Pictures stay out of this copy; please retype only the lines from the start of the records through the line with "The following table summarizes".

══ Task data

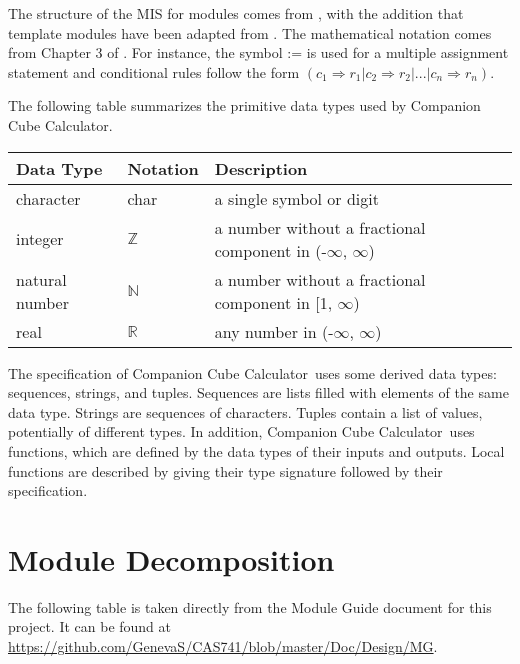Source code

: \documentclass[12pt, titlepage]{article}
\newcommand{\progname}{Companion Cube Calculator}
\begin{document}

The structure of the MIS for modules comes from \citet{HoffmanAndStrooper1995},
with the addition that template modules have been adapted from
\cite{GhezziEtAl2003}.  The mathematical notation comes from Chapter 3 of
\citet{HoffmanAndStrooper1995}.  For instance, the symbol := is used for a
multiple assignment statement and conditional rules follow the form $(c_1
\Rightarrow r_1 | c_2 \Rightarrow r_2 | ... | c_n \Rightarrow r_n )$.

The following table summarizes the primitive data types used by \progname. 

\begin{center}
\renewcommand{\arraystretch}{1.2}
\noindent 
\begin{tabular}{l l p{7.5cm}} 
\toprule 
\textbf{Data Type} & \textbf{Notation} & \textbf{Description}\\ 
\midrule
character & char & a single symbol or digit\\
integer & $\mathbb{Z}$ & a number without a fractional component in (-$\infty$, $\infty$) \\
natural number & $\mathbb{N}$ & a number without a fractional component in [1, 
$\infty$) \\
real & $\mathbb{R}$ & any number in (-$\infty$, $\infty$)\\
\bottomrule
\end{tabular} 
\end{center}

\noindent
The specification of \progname \ uses some derived data types: sequences, strings, and
tuples. Sequences are lists filled with elements of the same data type. Strings
are sequences of characters. Tuples contain a list of values, potentially of
different types. In addition, \progname \ uses functions, which
are defined by the data types of their inputs and outputs. Local functions are
described by giving their type signature followed by their specification.

\section{Module Decomposition}

The following table is taken directly from the Module Guide document for this 
project. It can be found at 
\url{https://github.com/GenevaS/CAS741/blob/master/Doc/Design/MG}.
\end{document}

════

• **Answer section**
Source code

: \documentclass[12pt, titlepage]{article}
\newcommand{\progname}{Companion Cube Calculator}
\begin{document}

The structure of the MIS for modules comes from \citet{HoffmanAndStrooper1995},
with the addition that template modules have been adapted from
\cite{GhezziEtAl2003}.  The mathematical notation comes from Chapter 3 of
\citet{HoffmanAndStrooper1995}.  For instance, the symbol := is used for a
multiple assignment statement and conditional rules follow the form $(c_1
\Rightarrow r_1 | c_2 \Rightarrow r_2 | ... | c_n \Rightarrow r_n )$.

The following table summarizes the primitive data types used by \progname. 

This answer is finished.